*Task statement*:
Extract the first line through the line containing "## Requisitos" from the listing below, exactly as written.

*Extracted entries*:
==============================
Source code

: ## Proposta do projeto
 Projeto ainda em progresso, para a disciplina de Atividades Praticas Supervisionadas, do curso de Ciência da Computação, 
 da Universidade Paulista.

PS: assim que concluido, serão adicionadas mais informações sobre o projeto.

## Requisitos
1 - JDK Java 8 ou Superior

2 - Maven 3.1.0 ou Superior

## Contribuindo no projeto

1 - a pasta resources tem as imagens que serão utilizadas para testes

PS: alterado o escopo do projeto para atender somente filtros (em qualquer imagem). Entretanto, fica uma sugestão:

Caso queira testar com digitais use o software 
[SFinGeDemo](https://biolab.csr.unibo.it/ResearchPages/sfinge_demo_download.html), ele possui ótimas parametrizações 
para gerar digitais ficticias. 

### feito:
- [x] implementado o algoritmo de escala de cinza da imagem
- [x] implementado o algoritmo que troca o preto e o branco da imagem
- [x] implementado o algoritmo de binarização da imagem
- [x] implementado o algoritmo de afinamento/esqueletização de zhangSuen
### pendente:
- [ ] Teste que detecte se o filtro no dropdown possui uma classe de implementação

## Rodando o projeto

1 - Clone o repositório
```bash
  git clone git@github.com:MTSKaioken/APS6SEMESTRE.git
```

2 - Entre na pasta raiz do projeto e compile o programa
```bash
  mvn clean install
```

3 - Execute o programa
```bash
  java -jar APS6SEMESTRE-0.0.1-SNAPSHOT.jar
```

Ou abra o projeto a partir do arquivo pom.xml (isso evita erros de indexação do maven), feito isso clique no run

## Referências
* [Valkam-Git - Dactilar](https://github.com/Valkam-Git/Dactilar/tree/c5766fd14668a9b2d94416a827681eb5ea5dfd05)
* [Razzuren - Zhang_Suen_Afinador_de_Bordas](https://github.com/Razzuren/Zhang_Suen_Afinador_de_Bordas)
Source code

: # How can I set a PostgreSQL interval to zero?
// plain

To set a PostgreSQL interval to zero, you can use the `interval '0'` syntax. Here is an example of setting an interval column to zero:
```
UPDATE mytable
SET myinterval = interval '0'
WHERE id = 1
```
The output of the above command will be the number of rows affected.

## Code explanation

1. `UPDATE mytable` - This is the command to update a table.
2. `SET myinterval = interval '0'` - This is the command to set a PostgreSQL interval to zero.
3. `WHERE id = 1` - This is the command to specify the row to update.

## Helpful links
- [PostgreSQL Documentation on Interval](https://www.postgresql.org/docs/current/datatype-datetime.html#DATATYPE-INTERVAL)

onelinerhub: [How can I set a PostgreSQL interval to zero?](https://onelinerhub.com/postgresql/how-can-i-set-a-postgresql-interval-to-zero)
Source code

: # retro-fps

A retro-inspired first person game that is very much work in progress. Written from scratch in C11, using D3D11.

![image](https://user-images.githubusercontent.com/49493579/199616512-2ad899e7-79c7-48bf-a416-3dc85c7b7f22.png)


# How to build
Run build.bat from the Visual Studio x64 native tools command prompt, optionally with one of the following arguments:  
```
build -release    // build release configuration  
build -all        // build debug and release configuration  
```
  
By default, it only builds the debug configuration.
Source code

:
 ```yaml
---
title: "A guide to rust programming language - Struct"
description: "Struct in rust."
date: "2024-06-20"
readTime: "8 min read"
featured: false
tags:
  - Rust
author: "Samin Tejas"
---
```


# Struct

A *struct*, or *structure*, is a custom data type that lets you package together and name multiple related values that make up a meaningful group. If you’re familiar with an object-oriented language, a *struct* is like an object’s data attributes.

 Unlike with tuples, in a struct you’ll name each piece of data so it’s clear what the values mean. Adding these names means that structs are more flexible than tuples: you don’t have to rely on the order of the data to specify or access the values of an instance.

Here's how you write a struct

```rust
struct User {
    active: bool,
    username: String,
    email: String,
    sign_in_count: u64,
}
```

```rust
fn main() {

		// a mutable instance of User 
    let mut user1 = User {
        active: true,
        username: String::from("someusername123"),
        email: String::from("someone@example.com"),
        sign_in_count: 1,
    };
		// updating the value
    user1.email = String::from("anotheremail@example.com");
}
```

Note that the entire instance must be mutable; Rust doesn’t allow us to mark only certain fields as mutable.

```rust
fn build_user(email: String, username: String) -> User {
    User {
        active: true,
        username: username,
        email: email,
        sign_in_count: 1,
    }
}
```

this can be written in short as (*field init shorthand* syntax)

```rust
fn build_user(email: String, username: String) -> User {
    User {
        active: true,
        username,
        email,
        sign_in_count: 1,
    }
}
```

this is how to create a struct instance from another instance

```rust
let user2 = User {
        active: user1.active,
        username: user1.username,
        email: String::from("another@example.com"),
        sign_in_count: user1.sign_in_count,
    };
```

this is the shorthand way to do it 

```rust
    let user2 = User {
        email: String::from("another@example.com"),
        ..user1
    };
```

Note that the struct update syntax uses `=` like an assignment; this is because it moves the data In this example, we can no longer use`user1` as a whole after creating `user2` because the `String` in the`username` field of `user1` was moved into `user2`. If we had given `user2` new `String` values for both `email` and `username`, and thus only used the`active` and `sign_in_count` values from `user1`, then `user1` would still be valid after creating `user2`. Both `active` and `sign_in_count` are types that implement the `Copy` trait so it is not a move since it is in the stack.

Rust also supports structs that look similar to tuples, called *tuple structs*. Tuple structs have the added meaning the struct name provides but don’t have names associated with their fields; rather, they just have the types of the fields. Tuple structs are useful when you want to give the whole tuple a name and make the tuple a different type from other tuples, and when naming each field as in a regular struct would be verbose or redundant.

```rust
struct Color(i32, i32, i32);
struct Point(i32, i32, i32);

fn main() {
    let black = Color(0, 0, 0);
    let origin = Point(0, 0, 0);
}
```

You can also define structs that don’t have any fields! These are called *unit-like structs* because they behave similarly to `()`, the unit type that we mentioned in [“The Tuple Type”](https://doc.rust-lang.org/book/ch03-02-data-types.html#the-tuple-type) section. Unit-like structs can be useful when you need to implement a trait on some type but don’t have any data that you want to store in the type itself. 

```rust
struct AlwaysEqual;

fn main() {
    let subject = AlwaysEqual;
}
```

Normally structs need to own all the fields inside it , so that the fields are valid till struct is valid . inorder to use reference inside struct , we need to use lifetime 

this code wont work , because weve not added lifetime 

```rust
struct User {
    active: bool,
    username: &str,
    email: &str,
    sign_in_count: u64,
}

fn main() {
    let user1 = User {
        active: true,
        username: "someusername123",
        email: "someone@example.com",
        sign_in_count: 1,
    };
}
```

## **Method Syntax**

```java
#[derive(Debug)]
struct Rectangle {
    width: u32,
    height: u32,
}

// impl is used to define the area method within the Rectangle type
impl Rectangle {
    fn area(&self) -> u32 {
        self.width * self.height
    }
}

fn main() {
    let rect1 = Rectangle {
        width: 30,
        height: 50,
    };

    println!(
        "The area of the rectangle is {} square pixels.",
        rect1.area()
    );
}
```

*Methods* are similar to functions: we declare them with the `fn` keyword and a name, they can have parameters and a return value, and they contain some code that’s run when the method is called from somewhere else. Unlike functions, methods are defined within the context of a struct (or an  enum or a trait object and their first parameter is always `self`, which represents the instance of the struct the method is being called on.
==============================
*Written answer*:
Source code

: ## Proposta do projeto
 Projeto ainda em progresso, para a disciplina de Atividades Praticas Supervisionadas, do curso de Ciência da Computação, 
 da Universidade Paulista.

PS: assim que concluido, serão adicionadas mais informações sobre o projeto.

## Requisitos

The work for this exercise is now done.